Basic Concepts of Auditing | UGC NET Commerce Preparation Course

  • Auditing is an independent examination of financial information of any organization, regardless of its nature or size, with the purpose of expressing an opinion on it.
  • The term "Audit" originates from the Latin word "Audire," which means "to hear." It involves verifying the financial status presented in financial statements.
  • It aims to evaluate accounts to confirm whether financial statements offer an accurate representation of the financial status and performance of the organization.
  • Auditing also serves as an intelligent and critical assessment of the accuracy, reliability, and sufficiency of accounting data and statements.
  • According to R.K. Mautz, auditing focuses on validating accounting information to ensure the precision and trustworthiness of accounting statements and reports.

Objectives of Auditing

The objectives of auditing evolve with advancements in business practices. These objectives can be categorized as:

  • Main Objective
  • Subsidiary Objectives

Main Objective

The primary goal of auditing is to ascertain the reliability of financial statements, including the financial position and profit and loss accounts. The aim is to ensure that the accounts provide a true and fair representation of the business and its transactions. Auditing also aims to confirm that, at a specific date, both the profit and loss account and the balance sheet accurately reflect the financial standing of the business. Therefore, the main objective is to form an independent judgment on the reliability of accounts and the truthfulness and fairness of the financial status and results of operations.

Subsidiary Objectives

Detection and Prevention of Fraud:

  • Fraud detection and prevention rank among the key subsidiary objectives of auditing. Fraud involves intentional misrepresentation of financial information and can encompass activities such as manipulation, falsification, or alteration of financial records; misappropriation of assets; misapplication of accounting policies; recording transactions without evidence; and concealing the impact of transactions from records.

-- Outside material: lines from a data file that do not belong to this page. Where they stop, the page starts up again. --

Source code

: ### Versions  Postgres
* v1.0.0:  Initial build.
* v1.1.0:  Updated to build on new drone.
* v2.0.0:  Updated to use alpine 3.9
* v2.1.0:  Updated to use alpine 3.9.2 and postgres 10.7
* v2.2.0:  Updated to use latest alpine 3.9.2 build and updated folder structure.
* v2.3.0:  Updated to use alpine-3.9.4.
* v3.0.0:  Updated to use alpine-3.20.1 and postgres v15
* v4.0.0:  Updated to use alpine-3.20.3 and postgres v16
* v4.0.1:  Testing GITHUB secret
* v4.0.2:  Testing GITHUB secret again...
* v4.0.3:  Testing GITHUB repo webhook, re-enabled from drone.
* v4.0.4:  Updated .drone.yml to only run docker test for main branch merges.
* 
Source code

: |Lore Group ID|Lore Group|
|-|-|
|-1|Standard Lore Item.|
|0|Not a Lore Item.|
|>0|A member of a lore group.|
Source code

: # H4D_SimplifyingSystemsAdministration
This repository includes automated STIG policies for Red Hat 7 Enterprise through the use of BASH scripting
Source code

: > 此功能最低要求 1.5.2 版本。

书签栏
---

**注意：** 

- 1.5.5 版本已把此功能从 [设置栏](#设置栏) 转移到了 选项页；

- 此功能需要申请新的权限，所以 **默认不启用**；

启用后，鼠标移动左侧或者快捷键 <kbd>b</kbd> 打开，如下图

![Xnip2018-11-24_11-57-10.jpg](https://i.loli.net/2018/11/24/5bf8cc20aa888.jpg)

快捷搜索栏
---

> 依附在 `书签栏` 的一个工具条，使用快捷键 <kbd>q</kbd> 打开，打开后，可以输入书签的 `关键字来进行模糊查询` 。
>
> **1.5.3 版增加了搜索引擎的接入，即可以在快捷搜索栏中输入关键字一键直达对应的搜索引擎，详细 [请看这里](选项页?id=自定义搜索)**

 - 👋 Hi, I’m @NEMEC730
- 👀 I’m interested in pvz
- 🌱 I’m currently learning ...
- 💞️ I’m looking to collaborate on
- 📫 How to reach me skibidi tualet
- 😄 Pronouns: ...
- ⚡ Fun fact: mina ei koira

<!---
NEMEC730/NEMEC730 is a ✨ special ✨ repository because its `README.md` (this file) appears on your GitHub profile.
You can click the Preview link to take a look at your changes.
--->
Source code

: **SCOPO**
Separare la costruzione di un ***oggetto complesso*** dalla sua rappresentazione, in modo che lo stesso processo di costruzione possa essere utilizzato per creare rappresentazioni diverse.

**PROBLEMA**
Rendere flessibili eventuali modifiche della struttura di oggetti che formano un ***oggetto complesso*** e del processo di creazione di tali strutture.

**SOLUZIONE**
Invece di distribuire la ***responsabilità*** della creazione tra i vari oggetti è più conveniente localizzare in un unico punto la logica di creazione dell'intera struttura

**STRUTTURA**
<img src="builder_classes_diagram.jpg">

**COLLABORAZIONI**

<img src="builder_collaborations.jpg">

Detection and Prevention of Errors:

  • Another critical objective of auditing involves identifying and preventing errors in financial statements. Through auditing, efforts are made to ensure that there is no misrepresentation in financial statements. These errors can be identified by thoroughly examining and verifying the books of accounts, vouchers, ledger accounts, and other relevant documents.

Question for Basic Concepts of Auditing
Try yourself:
What is the main objective of auditing?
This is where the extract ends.